**Task to carry out:** Each line of the listing where the string "vmlinuz" appears is to be identified and copied.

**Input records:**
....................
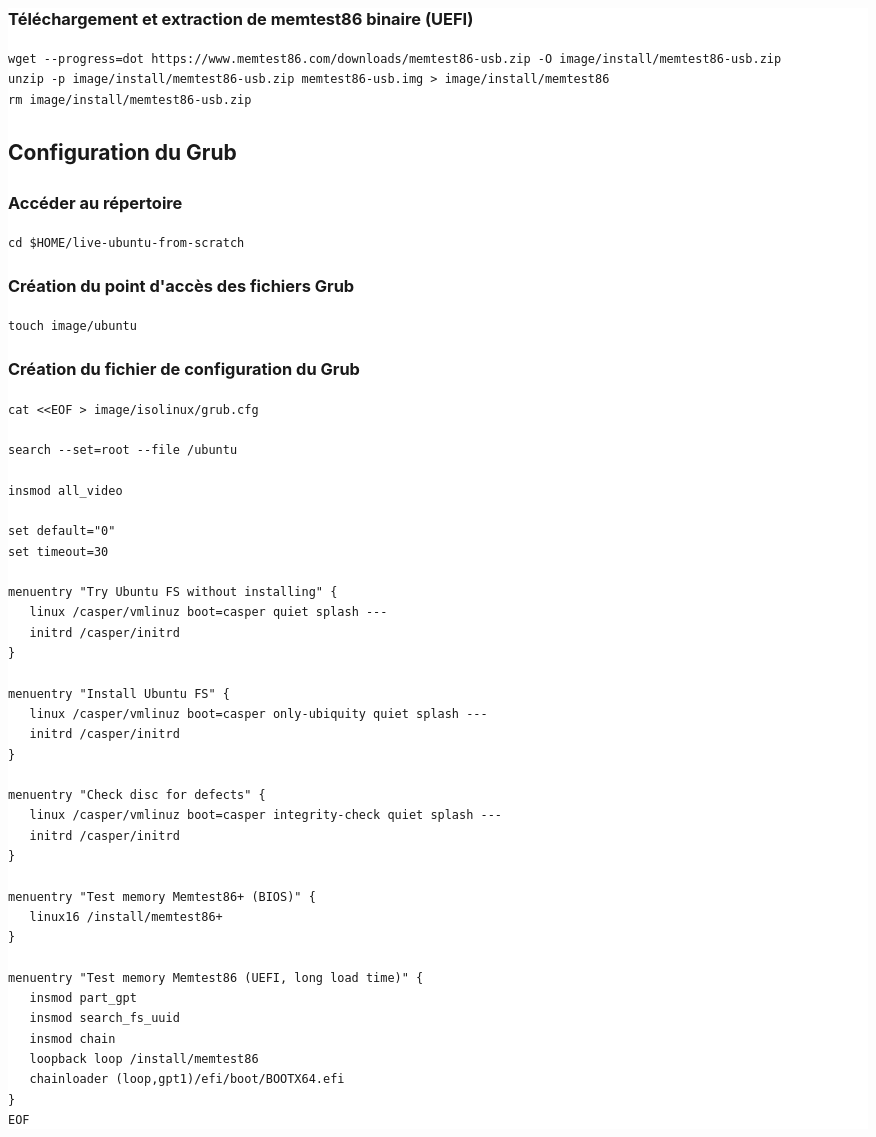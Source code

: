 ### Téléchargement et extraction de memtest86 binaire (UEFI)

```
wget --progress=dot https://www.memtest86.com/downloads/memtest86-usb.zip -O image/install/memtest86-usb.zip
unzip -p image/install/memtest86-usb.zip memtest86-usb.img > image/install/memtest86
rm image/install/memtest86-usb.zip
```

## Configuration du Grub
### Accéder au répertoire 

```
cd $HOME/live-ubuntu-from-scratch
```
### Création du point d'accès des fichiers Grub
```
touch image/ubuntu
```
### Création du fichier de configuration du Grub

```
cat <<EOF > image/isolinux/grub.cfg

search --set=root --file /ubuntu

insmod all_video

set default="0"
set timeout=30

menuentry "Try Ubuntu FS without installing" {
   linux /casper/vmlinuz boot=casper quiet splash ---
   initrd /casper/initrd
}

menuentry "Install Ubuntu FS" {
   linux /casper/vmlinuz boot=casper only-ubiquity quiet splash ---
   initrd /casper/initrd
}

menuentry "Check disc for defects" {
   linux /casper/vmlinuz boot=casper integrity-check quiet splash ---
   initrd /casper/initrd
}

menuentry "Test memory Memtest86+ (BIOS)" {
   linux16 /install/memtest86+
}

menuentry "Test memory Memtest86 (UEFI, long load time)" {
   insmod part_gpt
   insmod search_fs_uuid
   insmod chain
   loopback loop /install/memtest86
   chainloader (loop,gpt1)/efi/boot/BOOTX64.efi
}
EOF
```
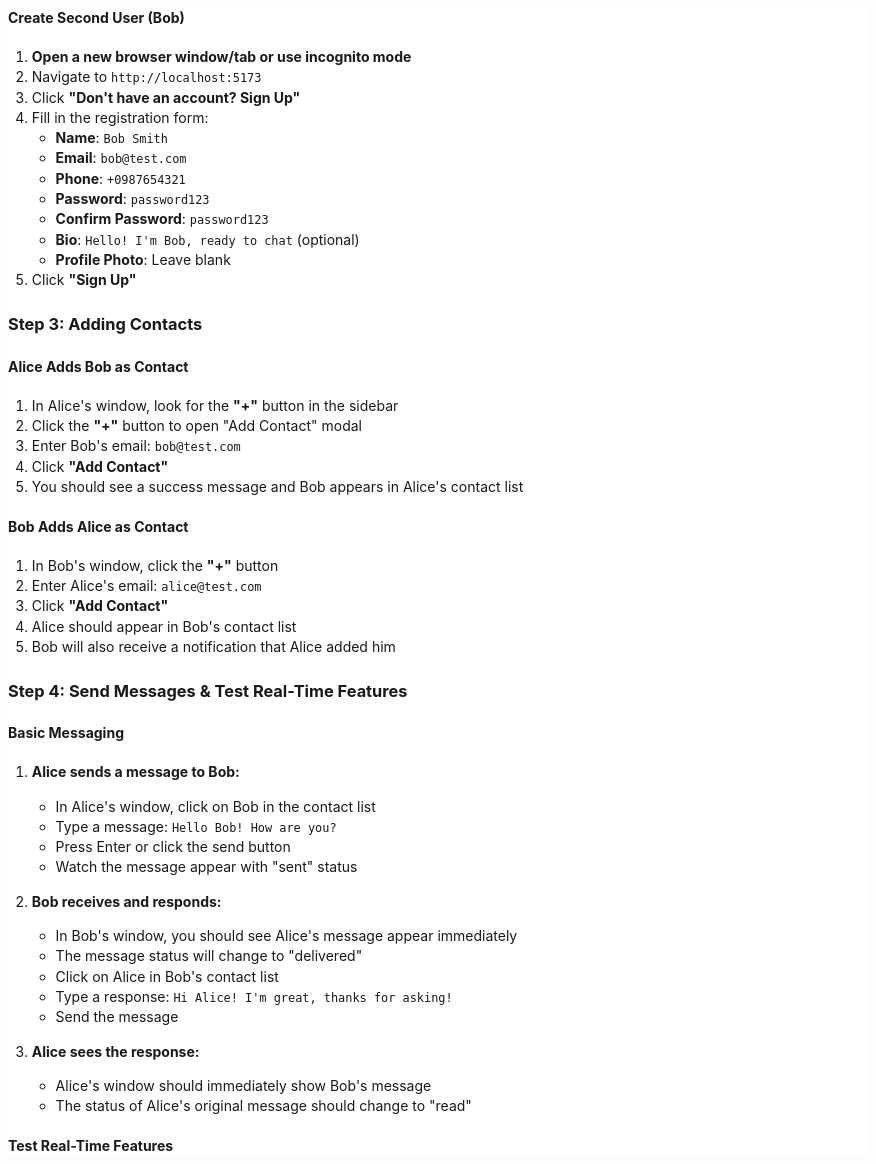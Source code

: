 #### Create Second User (Bob)
1. **Open a new browser window/tab or use incognito mode**
2. Navigate to `http://localhost:5173`
3. Click **"Don't have an account? Sign Up"**
4. Fill in the registration form:
   - **Name**: `Bob Smith`
   - **Email**: `bob@test.com`
   - **Phone**: `+0987654321`
   - **Password**: `password123`
   - **Confirm Password**: `password123`
   - **Bio**: `Hello! I'm Bob, ready to chat` (optional)
   - **Profile Photo**: Leave blank
5. Click **"Sign Up"**

### Step 3: Adding Contacts

#### Alice Adds Bob as Contact
1. In Alice's window, look for the **"+"** button in the sidebar
2. Click the **"+"** button to open "Add Contact" modal
3. Enter Bob's email: `bob@test.com`
4. Click **"Add Contact"**
5. You should see a success message and Bob appears in Alice's contact list

#### Bob Adds Alice as Contact
1. In Bob's window, click the **"+"** button
2. Enter Alice's email: `alice@test.com`
3. Click **"Add Contact"**
4. Alice should appear in Bob's contact list
5. Bob will also receive a notification that Alice added him

### Step 4: Send Messages & Test Real-Time Features

#### Basic Messaging
1. **Alice sends a message to Bob:**
   - In Alice's window, click on Bob in the contact list
   - Type a message: `Hello Bob! How are you?`
   - Press Enter or click the send button
   - Watch the message appear with "sent" status

2. **Bob receives and responds:**
   - In Bob's window, you should see Alice's message appear immediately
   - The message status will change to "delivered"
   - Click on Alice in Bob's contact list
   - Type a response: `Hi Alice! I'm great, thanks for asking!`
   - Send the message

3. **Alice sees the response:**
   - Alice's window should immediately show Bob's message
   - The status of Alice's original message should change to "read"

#### Test Real-Time Features
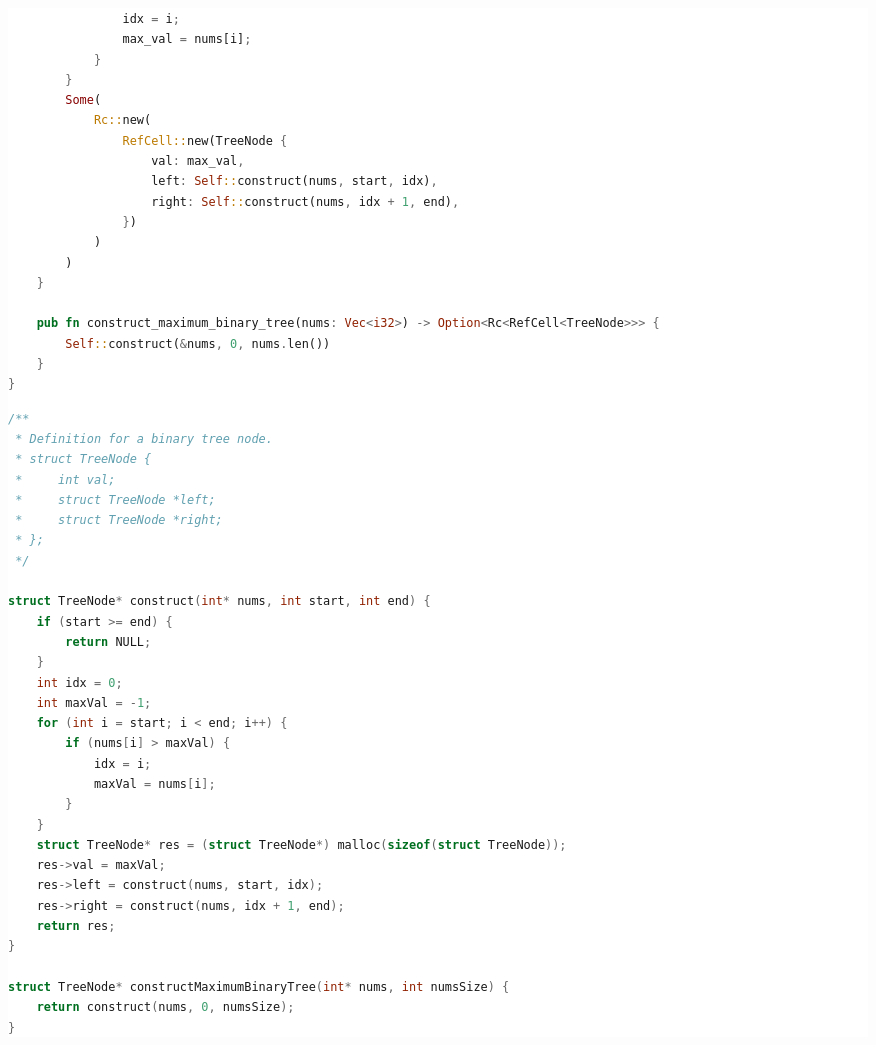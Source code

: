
 ```rust
                idx = i;
                max_val = nums[i];
            }
        }
        Some(
            Rc::new(
                RefCell::new(TreeNode {
                    val: max_val,
                    left: Self::construct(nums, start, idx),
                    right: Self::construct(nums, idx + 1, end),
                })
            )
        )
    }

    pub fn construct_maximum_binary_tree(nums: Vec<i32>) -> Option<Rc<RefCell<TreeNode>>> {
        Self::construct(&nums, 0, nums.len())
    }
}
```

```c
/**
 * Definition for a binary tree node.
 * struct TreeNode {
 *     int val;
 *     struct TreeNode *left;
 *     struct TreeNode *right;
 * };
 */

struct TreeNode* construct(int* nums, int start, int end) {
    if (start >= end) {
        return NULL;
    }
    int idx = 0;
    int maxVal = -1;
    for (int i = start; i < end; i++) {
        if (nums[i] > maxVal) {
            idx = i;
            maxVal = nums[i];
        }
    }
    struct TreeNode* res = (struct TreeNode*) malloc(sizeof(struct TreeNode));
    res->val = maxVal;
    res->left = construct(nums, start, idx);
    res->right = construct(nums, idx + 1, end);
    return res;
}

struct TreeNode* constructMaximumBinaryTree(int* nums, int numsSize) {
    return construct(nums, 0, numsSize);
}
```

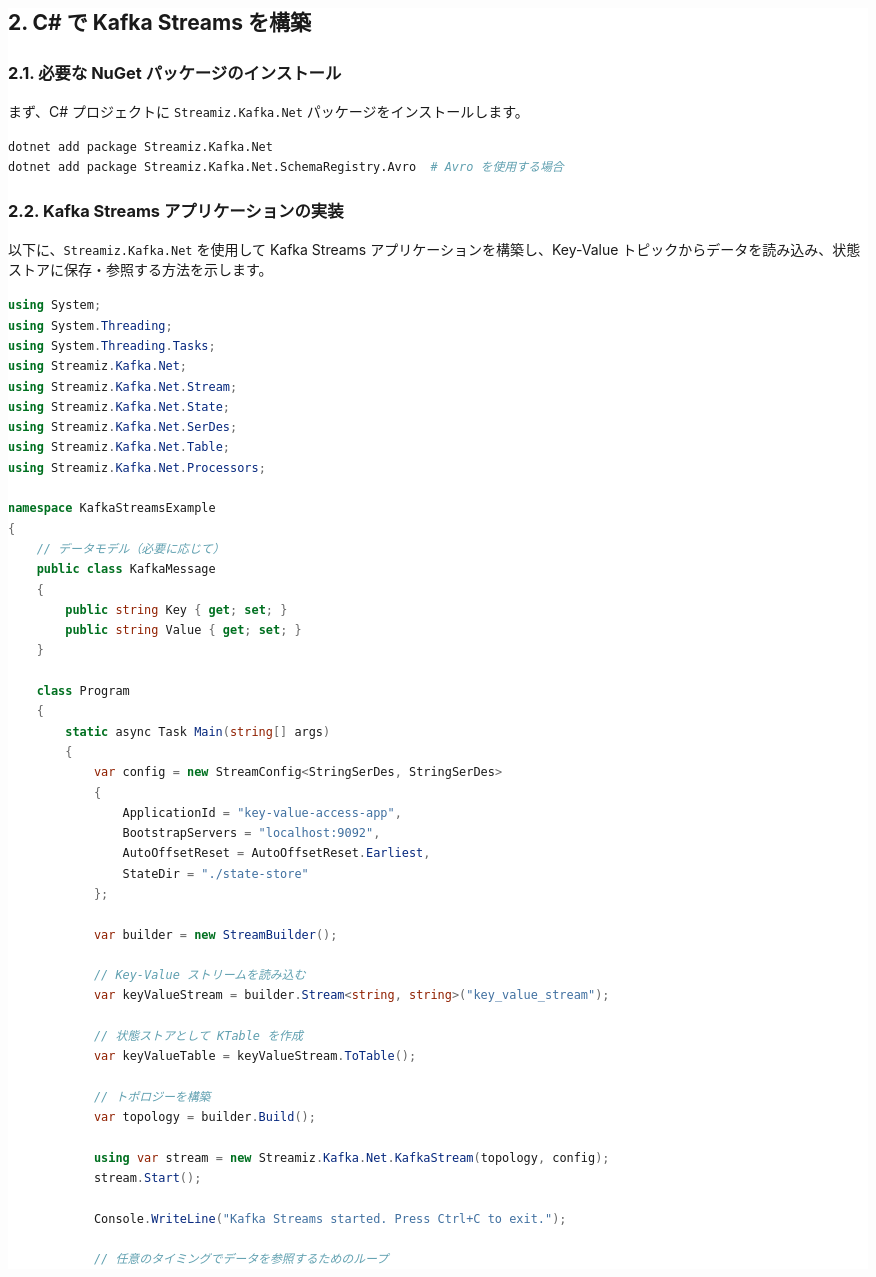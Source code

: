 ## **2. C# で Kafka Streams を構築**
### **2.1. 必要な NuGet パッケージのインストール**

まず、C# プロジェクトに `Streamiz.Kafka.Net` パッケージをインストールします。

```bash
dotnet add package Streamiz.Kafka.Net
dotnet add package Streamiz.Kafka.Net.SchemaRegistry.Avro  # Avro を使用する場合
```
### **2.2. Kafka Streams アプリケーションの実装**

以下に、`Streamiz.Kafka.Net` を使用して Kafka Streams アプリケーションを構築し、Key-Value トピックからデータを読み込み、状態ストアに保存・参照する方法を示します。

```csharp
using System;
using System.Threading;
using System.Threading.Tasks;
using Streamiz.Kafka.Net;
using Streamiz.Kafka.Net.Stream;
using Streamiz.Kafka.Net.State;
using Streamiz.Kafka.Net.SerDes;
using Streamiz.Kafka.Net.Table;
using Streamiz.Kafka.Net.Processors;

namespace KafkaStreamsExample
{
    // データモデル（必要に応じて）
    public class KafkaMessage
    {
        public string Key { get; set; }
        public string Value { get; set; }
    }

    class Program
    {
        static async Task Main(string[] args)
        {
            var config = new StreamConfig<StringSerDes, StringSerDes>
            {
                ApplicationId = "key-value-access-app",
                BootstrapServers = "localhost:9092",
                AutoOffsetReset = AutoOffsetReset.Earliest,
                StateDir = "./state-store"
            };

            var builder = new StreamBuilder();

            // Key-Value ストリームを読み込む
            var keyValueStream = builder.Stream<string, string>("key_value_stream");

            // 状態ストアとして KTable を作成
            var keyValueTable = keyValueStream.ToTable();

            // トポロジーを構築
            var topology = builder.Build();

            using var stream = new Streamiz.Kafka.Net.KafkaStream(topology, config);
            stream.Start();

            Console.WriteLine("Kafka Streams started. Press Ctrl+C to exit.");

            // 任意のタイミングでデータを参照するためのループ
```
....................
**Exercise solution:**
   linux /casper/vmlinuz boot=casper quiet splash ---
   linux /casper/vmlinuz boot=casper only-ubiquity quiet splash ---
   linux /casper/vmlinuz boot=casper integrity-check quiet splash ---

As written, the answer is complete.